◆ **Task directions**
Go over the data and keep only the lines that include "centimeter".

◆ **Rendered images with source text**
-*-

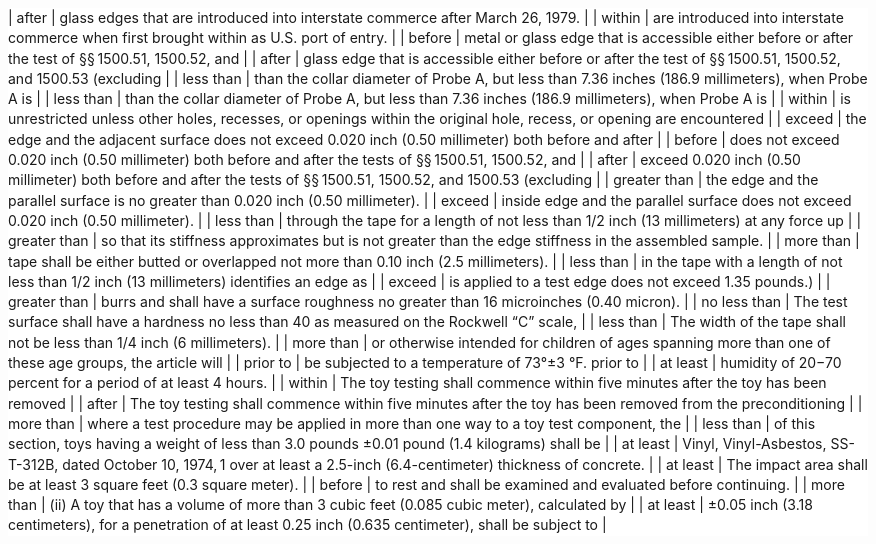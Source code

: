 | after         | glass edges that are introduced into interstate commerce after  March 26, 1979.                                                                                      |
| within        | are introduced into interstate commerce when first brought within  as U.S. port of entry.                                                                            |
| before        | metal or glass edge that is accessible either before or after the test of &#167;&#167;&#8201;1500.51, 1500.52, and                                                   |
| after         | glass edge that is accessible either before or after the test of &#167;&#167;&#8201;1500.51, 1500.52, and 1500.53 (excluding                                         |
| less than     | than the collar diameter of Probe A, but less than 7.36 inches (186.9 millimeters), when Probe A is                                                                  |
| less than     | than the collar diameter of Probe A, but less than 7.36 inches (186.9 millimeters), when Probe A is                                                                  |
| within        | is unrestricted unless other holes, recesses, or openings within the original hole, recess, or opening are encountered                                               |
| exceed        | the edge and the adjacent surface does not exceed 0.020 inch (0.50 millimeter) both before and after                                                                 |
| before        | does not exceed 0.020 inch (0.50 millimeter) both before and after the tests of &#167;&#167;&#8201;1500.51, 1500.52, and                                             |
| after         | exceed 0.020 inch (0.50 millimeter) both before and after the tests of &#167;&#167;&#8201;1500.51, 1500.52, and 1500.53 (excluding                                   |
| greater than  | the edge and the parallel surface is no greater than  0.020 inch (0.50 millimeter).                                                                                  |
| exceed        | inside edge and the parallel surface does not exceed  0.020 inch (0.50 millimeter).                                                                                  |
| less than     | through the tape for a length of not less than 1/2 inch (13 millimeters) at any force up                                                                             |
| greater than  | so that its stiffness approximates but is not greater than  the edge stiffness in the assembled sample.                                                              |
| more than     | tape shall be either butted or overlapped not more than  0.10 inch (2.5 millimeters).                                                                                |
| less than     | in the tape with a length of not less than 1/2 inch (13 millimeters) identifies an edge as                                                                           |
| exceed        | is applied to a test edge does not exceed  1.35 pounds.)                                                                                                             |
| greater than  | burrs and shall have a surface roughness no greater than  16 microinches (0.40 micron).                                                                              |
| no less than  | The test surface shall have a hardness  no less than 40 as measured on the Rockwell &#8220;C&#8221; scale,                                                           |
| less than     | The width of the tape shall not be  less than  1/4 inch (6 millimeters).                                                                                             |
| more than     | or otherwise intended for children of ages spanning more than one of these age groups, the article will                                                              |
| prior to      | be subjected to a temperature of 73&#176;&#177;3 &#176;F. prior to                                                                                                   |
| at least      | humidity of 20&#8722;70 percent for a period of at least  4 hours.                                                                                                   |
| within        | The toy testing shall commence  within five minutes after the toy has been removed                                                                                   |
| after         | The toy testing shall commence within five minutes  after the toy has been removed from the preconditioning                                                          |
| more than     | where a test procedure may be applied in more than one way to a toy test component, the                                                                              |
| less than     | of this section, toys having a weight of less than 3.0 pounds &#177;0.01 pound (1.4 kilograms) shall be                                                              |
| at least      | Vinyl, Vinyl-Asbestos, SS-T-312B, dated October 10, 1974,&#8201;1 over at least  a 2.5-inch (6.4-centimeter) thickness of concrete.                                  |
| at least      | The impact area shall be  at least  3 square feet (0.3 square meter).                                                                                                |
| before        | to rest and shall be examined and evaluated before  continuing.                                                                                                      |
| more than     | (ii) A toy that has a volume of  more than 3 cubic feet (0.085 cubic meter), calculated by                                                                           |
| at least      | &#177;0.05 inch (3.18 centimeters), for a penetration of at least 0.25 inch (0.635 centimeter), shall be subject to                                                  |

-*-

◆ **Response**
| at least      | Vinyl, Vinyl-Asbestos, SS-T-312B, dated October 10, 1974,&#8201;1 over at least  a 2.5-inch (6.4-centimeter) thickness of concrete.                                  |
| at least      | &#177;0.05 inch (3.18 centimeters), for a penetration of at least 0.25 inch (0.635 centimeter), shall be subject to                                                  |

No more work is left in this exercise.